Of all the lines in the entries below, give again exactly those starting at the line containing "L'indentation, ou alignement" and ending at the line containing "Les lignes 3", both ends included, and no others.

Information provided: Begin

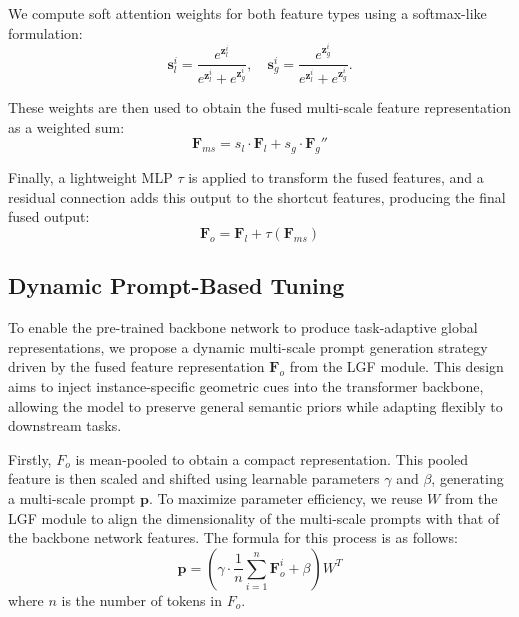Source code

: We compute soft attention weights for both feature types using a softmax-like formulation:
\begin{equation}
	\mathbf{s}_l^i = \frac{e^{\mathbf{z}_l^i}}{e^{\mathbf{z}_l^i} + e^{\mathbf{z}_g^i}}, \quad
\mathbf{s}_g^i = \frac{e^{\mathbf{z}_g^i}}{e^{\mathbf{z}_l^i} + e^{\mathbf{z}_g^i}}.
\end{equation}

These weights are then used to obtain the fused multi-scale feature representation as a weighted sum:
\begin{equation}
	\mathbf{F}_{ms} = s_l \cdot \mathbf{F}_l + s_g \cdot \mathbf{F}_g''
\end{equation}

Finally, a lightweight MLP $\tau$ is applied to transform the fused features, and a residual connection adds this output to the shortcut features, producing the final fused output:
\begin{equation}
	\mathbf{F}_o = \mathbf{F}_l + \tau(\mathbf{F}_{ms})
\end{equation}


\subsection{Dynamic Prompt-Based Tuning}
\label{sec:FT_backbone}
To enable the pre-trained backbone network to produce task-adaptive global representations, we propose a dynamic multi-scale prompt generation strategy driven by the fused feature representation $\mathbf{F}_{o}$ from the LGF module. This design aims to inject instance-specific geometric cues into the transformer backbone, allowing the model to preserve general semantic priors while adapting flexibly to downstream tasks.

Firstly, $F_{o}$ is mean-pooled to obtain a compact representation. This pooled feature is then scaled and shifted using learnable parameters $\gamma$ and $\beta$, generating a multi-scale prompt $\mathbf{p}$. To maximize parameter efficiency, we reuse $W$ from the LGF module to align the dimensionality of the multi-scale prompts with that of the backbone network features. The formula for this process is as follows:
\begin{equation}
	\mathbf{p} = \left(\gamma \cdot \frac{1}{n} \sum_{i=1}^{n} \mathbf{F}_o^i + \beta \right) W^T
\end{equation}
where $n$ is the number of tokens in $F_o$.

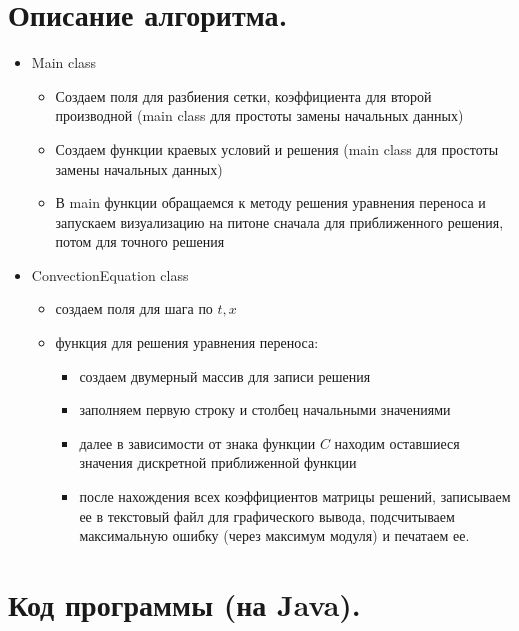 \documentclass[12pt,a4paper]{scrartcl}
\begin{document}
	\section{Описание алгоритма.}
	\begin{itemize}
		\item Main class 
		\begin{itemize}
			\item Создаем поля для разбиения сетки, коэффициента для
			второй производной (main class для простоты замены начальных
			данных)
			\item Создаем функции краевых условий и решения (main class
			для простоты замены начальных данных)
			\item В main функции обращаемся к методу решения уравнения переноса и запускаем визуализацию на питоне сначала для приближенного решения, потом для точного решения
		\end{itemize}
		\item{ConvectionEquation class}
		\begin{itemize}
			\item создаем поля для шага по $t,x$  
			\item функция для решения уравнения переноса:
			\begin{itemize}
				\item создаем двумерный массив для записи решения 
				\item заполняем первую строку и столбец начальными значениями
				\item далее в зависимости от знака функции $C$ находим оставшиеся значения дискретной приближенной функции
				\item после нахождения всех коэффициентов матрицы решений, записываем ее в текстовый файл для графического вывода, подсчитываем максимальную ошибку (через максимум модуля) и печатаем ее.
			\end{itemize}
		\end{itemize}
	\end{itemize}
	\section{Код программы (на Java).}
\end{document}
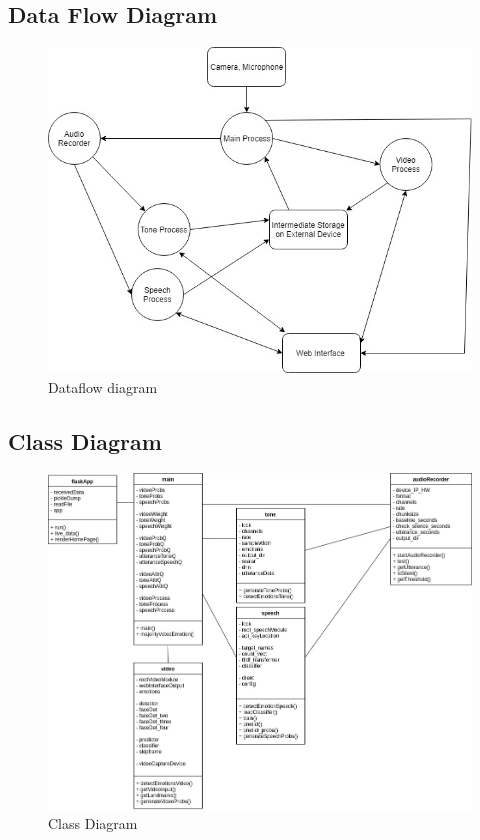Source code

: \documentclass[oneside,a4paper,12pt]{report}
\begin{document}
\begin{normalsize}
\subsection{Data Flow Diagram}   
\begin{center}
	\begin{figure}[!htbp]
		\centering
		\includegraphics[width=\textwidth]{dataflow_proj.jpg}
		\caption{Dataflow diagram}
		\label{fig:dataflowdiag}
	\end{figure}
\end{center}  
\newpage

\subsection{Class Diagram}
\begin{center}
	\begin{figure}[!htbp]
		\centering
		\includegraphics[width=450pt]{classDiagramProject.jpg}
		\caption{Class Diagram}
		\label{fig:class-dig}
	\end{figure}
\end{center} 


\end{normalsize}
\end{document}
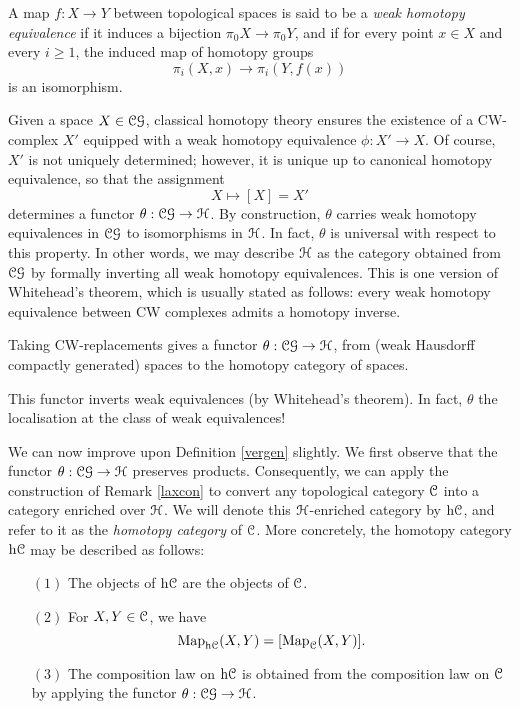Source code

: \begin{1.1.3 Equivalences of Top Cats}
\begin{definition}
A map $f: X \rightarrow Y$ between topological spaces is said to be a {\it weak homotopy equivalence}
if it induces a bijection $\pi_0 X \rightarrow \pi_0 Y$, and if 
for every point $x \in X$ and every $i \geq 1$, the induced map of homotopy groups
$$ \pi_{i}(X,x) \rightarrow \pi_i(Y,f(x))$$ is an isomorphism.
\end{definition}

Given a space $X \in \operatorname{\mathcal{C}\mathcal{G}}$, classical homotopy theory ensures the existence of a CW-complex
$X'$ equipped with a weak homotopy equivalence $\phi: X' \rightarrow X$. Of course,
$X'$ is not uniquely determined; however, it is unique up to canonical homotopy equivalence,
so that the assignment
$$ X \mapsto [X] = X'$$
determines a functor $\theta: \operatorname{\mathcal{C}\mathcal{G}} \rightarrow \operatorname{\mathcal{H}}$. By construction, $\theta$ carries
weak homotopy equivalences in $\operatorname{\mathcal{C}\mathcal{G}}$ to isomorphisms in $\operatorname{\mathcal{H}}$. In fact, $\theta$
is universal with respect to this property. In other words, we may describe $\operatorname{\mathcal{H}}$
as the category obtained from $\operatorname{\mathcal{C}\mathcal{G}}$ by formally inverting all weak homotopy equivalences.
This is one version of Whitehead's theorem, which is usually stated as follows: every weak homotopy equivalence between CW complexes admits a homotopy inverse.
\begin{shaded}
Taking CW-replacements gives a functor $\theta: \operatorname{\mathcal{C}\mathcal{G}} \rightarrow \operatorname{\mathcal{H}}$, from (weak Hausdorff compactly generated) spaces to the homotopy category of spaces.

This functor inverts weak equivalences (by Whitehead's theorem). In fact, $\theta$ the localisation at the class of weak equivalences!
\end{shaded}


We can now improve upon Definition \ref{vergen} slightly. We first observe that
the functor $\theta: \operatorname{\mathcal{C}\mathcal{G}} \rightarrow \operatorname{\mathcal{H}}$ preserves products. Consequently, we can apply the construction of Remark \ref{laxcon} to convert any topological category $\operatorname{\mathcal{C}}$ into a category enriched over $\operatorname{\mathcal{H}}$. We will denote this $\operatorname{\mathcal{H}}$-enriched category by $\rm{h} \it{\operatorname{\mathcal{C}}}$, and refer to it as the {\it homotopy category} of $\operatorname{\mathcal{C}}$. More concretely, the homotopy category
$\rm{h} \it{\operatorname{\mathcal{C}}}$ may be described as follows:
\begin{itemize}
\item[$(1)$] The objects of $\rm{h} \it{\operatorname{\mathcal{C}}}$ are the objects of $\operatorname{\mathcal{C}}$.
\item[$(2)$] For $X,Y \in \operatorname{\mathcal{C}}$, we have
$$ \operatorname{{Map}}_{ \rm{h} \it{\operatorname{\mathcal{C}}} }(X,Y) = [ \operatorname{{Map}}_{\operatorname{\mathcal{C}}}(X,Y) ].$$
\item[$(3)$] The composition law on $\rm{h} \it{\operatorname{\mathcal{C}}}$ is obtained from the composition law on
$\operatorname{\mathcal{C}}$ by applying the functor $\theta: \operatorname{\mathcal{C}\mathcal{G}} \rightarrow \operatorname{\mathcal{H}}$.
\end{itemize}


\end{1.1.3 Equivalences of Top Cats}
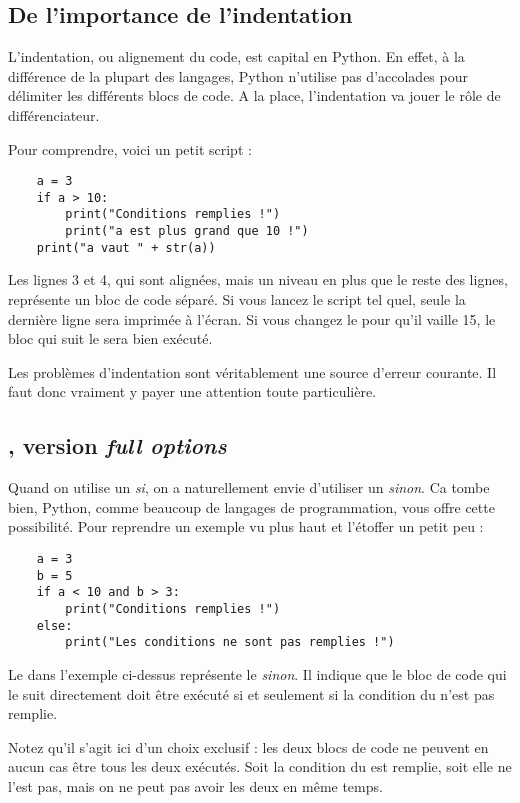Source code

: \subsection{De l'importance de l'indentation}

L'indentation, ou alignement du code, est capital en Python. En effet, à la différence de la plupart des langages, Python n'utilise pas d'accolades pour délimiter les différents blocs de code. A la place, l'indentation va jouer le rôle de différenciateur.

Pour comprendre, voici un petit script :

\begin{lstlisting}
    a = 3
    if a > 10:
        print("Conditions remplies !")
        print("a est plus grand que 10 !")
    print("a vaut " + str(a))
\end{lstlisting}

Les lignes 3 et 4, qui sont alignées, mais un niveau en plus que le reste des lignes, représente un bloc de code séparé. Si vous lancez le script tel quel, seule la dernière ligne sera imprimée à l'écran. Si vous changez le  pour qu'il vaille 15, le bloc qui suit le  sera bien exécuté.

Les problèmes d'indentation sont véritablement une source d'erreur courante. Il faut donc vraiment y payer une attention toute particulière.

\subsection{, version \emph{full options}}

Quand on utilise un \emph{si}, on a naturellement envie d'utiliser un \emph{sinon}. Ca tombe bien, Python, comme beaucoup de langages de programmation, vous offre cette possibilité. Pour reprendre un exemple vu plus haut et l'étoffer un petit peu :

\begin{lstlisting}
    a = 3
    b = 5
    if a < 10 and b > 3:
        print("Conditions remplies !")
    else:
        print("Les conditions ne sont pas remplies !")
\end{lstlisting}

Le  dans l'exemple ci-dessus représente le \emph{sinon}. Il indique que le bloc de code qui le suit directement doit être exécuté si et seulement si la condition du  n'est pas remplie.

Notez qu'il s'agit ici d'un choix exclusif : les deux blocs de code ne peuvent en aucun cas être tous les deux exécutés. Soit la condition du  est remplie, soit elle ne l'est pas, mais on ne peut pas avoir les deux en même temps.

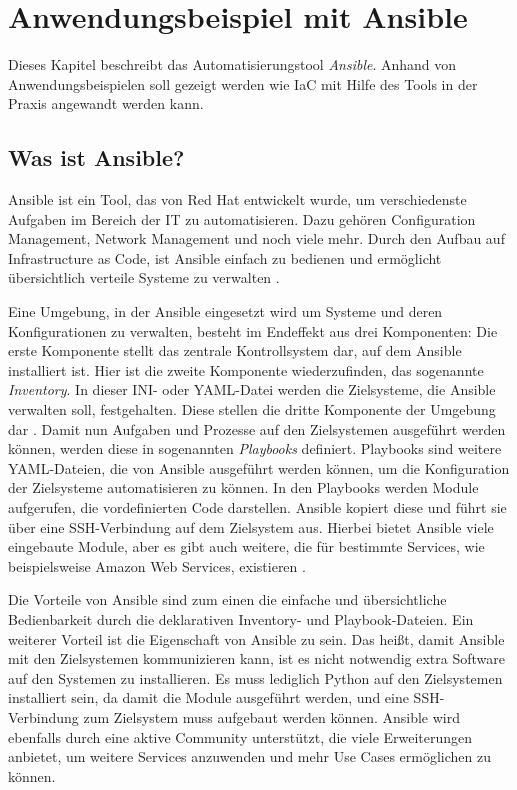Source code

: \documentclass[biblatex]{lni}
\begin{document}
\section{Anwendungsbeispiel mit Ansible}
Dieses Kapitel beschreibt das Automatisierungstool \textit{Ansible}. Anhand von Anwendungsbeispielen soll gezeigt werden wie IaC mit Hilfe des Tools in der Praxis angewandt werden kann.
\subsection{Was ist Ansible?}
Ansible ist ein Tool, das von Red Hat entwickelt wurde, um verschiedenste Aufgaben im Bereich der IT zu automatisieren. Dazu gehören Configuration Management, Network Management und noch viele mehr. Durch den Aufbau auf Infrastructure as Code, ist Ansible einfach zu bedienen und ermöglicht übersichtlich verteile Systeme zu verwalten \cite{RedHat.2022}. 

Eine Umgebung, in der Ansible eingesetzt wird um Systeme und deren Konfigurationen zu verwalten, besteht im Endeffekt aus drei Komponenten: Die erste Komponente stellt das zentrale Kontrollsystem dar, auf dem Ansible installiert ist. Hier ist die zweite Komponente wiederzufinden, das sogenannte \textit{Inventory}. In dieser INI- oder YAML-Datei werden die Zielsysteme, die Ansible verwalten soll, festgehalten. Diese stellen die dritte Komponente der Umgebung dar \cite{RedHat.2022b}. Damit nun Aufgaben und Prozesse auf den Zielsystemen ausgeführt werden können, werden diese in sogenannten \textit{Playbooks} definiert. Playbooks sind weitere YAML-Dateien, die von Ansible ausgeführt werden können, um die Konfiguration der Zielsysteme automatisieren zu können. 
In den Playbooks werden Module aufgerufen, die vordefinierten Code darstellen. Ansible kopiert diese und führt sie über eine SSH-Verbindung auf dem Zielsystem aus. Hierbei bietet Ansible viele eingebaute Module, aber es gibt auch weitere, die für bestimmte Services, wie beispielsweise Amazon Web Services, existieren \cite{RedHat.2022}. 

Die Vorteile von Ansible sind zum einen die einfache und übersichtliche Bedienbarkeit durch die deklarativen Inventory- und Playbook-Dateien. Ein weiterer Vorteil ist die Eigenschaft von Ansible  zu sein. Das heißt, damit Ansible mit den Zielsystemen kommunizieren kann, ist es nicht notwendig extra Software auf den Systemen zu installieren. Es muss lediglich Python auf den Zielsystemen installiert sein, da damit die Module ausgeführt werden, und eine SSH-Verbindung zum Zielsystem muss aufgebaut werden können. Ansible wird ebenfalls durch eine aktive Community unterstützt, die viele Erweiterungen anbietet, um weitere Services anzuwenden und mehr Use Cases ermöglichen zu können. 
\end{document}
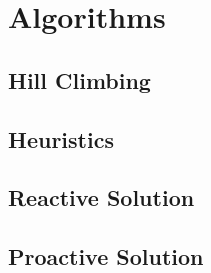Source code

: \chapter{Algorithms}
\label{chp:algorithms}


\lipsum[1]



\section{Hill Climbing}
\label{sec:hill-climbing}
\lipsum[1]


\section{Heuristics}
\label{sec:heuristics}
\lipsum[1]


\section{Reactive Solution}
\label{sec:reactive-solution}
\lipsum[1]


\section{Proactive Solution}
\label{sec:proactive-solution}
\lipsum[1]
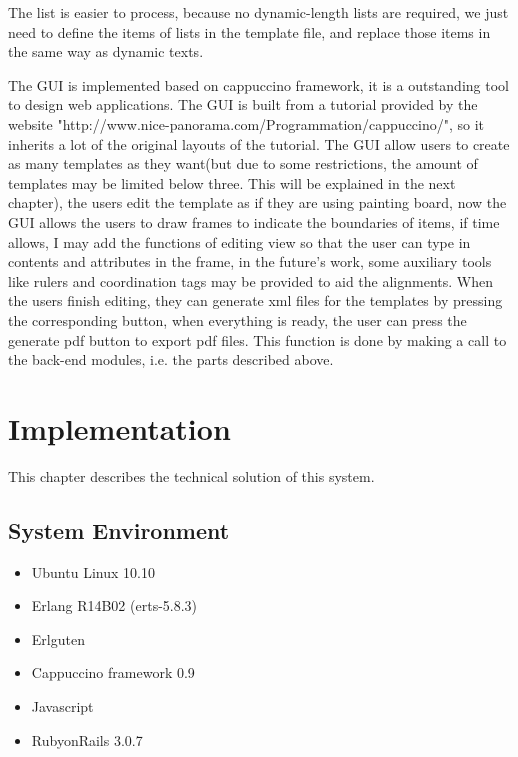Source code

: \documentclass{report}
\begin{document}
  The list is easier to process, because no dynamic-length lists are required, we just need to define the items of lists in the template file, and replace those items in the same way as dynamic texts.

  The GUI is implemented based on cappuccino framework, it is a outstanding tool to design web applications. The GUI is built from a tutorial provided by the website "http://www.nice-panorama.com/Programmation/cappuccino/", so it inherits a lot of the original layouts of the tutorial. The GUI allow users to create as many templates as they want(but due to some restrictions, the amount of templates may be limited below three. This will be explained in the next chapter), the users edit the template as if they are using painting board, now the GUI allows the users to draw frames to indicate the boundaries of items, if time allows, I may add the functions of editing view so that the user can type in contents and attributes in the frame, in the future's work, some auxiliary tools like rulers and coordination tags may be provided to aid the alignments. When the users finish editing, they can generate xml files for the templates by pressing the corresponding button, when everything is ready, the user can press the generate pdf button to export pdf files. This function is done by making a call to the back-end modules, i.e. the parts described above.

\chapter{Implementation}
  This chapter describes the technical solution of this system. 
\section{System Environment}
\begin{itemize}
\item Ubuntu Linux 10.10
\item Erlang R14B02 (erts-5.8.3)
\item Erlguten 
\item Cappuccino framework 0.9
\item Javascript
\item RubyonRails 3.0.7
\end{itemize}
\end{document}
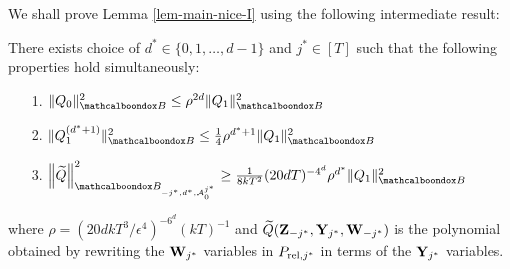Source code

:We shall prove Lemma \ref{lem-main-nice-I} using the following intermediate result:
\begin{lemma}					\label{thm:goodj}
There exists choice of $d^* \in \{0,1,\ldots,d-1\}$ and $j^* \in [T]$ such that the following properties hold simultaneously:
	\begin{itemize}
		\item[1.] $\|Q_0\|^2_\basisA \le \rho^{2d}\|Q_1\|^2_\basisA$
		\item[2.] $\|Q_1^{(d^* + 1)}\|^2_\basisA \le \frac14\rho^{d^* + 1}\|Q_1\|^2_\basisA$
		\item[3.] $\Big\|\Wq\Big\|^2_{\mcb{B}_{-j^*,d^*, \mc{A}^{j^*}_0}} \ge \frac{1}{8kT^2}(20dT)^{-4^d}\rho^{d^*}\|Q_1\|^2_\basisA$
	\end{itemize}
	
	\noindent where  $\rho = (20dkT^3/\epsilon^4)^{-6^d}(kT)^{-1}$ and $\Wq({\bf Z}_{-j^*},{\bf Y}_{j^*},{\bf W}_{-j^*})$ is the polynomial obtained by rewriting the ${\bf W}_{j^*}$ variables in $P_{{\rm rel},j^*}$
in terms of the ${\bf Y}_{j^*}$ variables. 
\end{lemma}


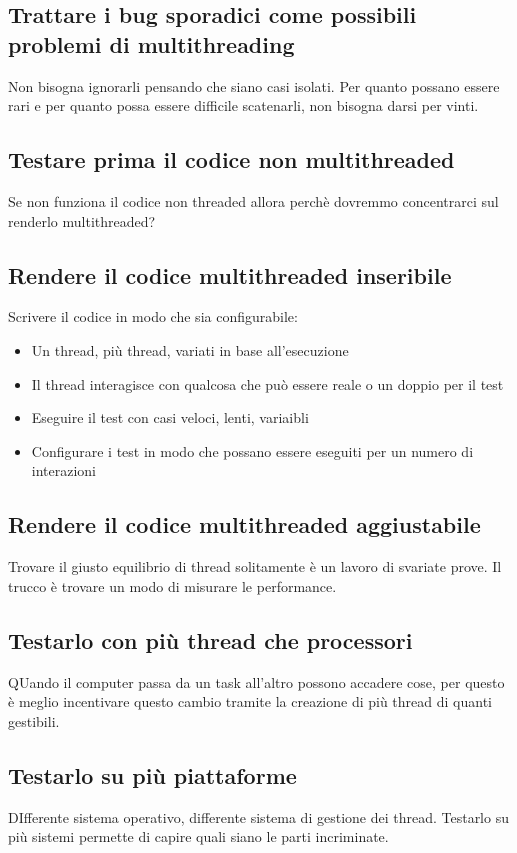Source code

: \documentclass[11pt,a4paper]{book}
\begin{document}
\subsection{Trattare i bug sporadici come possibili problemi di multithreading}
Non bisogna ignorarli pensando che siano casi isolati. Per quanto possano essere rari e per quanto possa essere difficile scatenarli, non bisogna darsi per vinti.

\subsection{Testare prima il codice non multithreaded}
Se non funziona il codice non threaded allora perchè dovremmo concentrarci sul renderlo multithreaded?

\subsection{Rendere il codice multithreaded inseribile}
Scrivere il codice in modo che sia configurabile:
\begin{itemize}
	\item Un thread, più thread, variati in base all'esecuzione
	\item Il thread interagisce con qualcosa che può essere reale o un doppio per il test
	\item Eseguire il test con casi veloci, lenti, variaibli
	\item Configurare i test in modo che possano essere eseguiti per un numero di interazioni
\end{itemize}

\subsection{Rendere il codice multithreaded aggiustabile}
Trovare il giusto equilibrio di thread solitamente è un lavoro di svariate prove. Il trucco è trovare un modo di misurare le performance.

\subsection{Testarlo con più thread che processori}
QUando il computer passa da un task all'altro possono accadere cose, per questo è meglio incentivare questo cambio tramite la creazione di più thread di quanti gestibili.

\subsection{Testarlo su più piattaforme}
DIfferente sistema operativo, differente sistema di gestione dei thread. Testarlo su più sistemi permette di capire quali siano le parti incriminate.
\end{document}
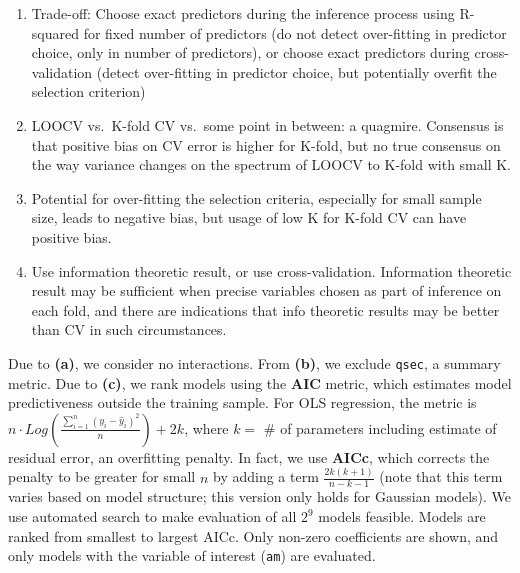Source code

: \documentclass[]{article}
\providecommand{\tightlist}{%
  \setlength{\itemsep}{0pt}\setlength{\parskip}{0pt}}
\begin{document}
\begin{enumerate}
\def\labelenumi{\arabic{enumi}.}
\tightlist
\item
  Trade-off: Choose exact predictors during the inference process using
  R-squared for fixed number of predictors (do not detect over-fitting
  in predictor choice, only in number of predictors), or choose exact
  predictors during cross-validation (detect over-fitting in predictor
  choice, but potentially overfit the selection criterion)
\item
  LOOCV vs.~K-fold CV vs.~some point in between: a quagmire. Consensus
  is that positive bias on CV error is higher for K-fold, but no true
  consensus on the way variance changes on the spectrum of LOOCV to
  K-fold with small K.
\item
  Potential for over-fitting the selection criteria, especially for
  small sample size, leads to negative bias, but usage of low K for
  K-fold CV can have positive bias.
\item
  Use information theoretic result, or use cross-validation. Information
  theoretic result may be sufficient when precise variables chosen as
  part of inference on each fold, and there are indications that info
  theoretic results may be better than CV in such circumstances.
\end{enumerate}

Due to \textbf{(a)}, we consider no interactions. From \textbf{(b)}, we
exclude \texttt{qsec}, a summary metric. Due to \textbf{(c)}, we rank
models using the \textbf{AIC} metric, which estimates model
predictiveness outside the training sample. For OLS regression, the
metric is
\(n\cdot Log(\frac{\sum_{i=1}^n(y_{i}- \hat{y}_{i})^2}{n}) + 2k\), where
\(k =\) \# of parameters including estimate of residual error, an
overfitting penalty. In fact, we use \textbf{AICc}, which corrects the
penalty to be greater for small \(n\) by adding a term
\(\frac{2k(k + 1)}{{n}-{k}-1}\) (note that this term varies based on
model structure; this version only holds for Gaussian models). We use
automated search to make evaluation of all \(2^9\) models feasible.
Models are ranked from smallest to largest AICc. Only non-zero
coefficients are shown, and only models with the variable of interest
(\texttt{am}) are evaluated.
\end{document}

Information provided: End

**Solution to this problem**:
L'indentation, ou alignement du code, est capital en Python. En effet, à la différence de la plupart des langages, Python n'utilise pas d'accolades pour délimiter les différents blocs de code. A la place, l'indentation va jouer le rôle de différenciateur.

Pour comprendre, voici un petit script :

\begin{lstlisting}
    a = 3
    if a > 10:
        print("Conditions remplies !")
        print("a est plus grand que 10 !")
    print("a vaut " + str(a))
\end{lstlisting}

Les lignes 3 et 4, qui sont alignées, mais un niveau en plus que le reste des lignes, représente un bloc de code séparé. Si vous lancez le script tel quel, seule la dernière ligne sera imprimée à l'écran. Si vous changez le  pour qu'il vaille 15, le bloc qui suit le  sera bien exécuté.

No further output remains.